----- EXERCISE DATA

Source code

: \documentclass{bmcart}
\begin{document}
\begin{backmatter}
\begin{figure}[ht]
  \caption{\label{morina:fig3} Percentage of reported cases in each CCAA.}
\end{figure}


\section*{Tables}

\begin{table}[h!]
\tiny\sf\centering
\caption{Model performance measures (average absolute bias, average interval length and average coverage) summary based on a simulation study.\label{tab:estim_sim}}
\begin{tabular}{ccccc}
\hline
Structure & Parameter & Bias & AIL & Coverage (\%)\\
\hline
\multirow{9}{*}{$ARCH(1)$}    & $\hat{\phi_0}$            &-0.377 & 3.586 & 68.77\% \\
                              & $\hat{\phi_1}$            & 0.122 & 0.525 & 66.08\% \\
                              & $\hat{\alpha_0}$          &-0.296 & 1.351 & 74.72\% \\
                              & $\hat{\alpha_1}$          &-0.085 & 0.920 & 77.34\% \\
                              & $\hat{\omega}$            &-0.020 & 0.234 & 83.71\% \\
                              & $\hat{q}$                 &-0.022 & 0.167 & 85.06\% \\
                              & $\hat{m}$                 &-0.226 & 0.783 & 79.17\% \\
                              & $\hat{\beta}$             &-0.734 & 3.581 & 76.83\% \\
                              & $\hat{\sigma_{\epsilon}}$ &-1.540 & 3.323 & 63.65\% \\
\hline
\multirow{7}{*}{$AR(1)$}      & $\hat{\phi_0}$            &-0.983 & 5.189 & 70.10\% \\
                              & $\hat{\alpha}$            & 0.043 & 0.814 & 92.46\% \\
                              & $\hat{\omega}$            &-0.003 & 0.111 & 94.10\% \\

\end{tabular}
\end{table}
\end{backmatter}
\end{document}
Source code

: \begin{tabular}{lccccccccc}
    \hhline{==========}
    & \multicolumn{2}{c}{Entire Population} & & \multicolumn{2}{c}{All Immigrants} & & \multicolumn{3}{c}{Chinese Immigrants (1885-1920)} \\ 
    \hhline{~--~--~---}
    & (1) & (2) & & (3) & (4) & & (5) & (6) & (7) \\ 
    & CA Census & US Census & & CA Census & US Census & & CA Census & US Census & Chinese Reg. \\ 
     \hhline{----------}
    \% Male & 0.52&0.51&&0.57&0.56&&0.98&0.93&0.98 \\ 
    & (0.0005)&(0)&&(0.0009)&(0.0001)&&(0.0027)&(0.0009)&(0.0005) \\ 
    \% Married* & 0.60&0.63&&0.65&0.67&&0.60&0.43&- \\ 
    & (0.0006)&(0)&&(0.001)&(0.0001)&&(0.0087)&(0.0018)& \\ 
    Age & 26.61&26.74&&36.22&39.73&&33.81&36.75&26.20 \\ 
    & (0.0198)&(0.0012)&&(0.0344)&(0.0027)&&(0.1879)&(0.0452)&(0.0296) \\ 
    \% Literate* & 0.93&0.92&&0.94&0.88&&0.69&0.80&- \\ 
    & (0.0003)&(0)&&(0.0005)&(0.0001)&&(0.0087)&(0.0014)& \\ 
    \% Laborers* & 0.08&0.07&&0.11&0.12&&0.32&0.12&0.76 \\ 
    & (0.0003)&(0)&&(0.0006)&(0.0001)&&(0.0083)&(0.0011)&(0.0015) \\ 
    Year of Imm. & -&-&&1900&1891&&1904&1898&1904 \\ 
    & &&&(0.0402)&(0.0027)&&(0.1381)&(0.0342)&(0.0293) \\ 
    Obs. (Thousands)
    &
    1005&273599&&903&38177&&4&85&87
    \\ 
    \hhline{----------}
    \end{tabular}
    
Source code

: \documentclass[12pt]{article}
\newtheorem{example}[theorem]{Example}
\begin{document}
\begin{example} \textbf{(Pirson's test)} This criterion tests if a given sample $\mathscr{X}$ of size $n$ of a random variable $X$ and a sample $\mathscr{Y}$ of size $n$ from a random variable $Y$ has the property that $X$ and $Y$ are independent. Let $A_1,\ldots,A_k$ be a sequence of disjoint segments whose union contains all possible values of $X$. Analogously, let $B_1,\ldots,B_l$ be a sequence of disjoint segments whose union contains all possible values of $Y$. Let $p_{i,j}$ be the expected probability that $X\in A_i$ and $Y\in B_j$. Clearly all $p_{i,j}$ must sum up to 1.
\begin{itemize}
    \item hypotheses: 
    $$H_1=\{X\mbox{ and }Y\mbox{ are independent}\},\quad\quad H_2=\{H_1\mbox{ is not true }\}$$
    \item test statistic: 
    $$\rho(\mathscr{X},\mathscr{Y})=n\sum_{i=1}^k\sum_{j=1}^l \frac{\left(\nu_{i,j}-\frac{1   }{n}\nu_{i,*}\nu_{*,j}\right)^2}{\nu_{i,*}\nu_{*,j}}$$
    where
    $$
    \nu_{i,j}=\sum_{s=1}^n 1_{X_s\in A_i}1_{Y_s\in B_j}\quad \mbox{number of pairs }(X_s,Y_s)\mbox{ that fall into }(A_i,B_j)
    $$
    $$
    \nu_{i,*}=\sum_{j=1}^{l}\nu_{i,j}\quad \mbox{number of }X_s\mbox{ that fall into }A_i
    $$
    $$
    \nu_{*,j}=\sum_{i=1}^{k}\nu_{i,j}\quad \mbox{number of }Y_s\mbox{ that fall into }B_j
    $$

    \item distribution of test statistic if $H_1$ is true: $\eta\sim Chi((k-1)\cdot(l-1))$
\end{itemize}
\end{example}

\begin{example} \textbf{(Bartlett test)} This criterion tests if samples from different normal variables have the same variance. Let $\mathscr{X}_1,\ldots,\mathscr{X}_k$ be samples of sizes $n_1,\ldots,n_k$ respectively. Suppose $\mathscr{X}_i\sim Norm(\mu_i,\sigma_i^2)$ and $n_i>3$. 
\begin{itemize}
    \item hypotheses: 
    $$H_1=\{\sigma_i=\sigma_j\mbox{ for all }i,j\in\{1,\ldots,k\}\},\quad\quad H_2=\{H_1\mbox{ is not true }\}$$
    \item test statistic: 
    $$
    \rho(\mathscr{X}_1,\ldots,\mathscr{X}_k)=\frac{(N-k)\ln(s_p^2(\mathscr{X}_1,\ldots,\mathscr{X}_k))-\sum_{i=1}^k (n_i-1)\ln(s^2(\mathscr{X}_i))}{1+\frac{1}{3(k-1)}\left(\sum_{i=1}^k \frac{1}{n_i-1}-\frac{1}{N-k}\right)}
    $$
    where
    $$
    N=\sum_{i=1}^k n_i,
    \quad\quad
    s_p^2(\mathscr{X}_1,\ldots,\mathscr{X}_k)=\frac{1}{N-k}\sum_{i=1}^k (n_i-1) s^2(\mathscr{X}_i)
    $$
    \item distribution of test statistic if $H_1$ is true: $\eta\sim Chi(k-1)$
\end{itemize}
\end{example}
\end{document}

----------

▸ **YOUR INSTRUCTIONS**
Copy every line where the word "fall" is present in the entries above.

▸ **RESPONSE TO THE EXERCISE**
    \nu_{i,j}=\sum_{s=1}^n 1_{X_s\in A_i}1_{Y_s\in B_j}\quad \mbox{number of pairs }(X_s,Y_s)\mbox{ that fall into }(A_i,B_j)
    \nu_{i,*}=\sum_{j=1}^{l}\nu_{i,j}\quad \mbox{number of }X_s\mbox{ that fall into }A_i
    \nu_{*,j}=\sum_{i=1}^{k}\nu_{i,j}\quad \mbox{number of }Y_s\mbox{ that fall into }B_j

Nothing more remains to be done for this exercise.